Informacje
28-04-2022
U jednego z mieszkańców Kantonu stwierdzono bardzo nietypowy przypadek SARS-CoV-2. Spowodowało to szereg szalonych następstw.
Po tym, gdy u jednego z pracowników lotniska w położonym na południu Chin Kantonie stwierdzono "nietypowy" przypadek zakażenia koronawirusem, w czwartek na badania skierowano 5,6 z 19 milionów mieszkańców aglomeracji – informuje agencja AFP. Odwołano też setki lotów.
Dziwny przypadek SARS-CoV-2
Chiny mierzą się z największą od początku 2020 roku falą epidemii Covid-19. W czwartek informowano o blisko 11,5 tys. nowych zakażeń, z których ponad 10 tys. stwierdzono w Szanghaju. W mieście na Covid-19 codziennie umiera kilkadziesiąt osób – pisze AFP.
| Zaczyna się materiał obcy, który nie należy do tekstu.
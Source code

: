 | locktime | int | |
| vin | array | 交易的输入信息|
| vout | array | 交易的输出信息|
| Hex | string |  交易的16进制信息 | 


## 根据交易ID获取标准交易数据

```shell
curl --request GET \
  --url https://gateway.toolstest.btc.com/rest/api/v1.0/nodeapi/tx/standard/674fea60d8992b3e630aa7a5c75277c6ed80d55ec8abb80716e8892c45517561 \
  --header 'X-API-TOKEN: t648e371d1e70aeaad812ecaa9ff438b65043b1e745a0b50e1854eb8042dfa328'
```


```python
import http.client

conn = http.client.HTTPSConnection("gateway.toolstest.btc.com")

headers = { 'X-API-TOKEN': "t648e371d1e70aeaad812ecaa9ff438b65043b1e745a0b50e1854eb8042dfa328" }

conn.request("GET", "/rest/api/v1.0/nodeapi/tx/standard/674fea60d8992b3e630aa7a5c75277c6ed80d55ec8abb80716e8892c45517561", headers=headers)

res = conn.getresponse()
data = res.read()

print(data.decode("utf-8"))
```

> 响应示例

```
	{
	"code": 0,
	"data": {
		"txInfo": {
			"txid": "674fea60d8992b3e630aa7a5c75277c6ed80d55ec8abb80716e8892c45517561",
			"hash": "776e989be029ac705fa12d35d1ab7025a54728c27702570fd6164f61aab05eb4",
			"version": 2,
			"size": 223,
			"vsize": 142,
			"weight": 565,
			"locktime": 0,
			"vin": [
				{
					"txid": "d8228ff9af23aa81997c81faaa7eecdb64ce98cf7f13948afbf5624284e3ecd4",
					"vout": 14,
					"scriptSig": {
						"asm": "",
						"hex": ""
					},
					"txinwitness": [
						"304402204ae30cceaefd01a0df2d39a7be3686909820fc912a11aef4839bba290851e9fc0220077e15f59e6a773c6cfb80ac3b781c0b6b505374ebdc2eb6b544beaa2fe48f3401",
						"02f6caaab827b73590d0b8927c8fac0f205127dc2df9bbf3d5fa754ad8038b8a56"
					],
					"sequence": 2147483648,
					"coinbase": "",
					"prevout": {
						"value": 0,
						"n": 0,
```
Większość państw rozluźniła restrykcje koronawirusowe po zaszczepieniu znacznego odsetka ludności, ale władze Chin obstają przy strategii "zero covid" i dążą do całkowitego wyeliminowania wirusa, sięgając przy tym po surowe środki.
Zamieszkany przez 25 mln ludzi Szanghaj, uznawany za najbogatsze miasto Chin, od przełomu marca i kwietnia objęty jest surowym lockdownem. W tym czasie w mediach pojawiły się liczne doniesienia o niedoborach żywności i lekarstw, braku dostępu do pilnie potrzebnej opieki medycznej oraz spartańskich warunkach w masowych ośrodkach kwarantanny.
Lockdowny, ograniczenia i akcje masowych badań na obecność koronawirusa wprowadzane są również w innych miastach Chin. Restrykcje o różnym stopniu nasilenia obowiązują w 46 miastach i wpływają na życie 343 mln mieszkańców – informuje w czwartek agencja Reutera.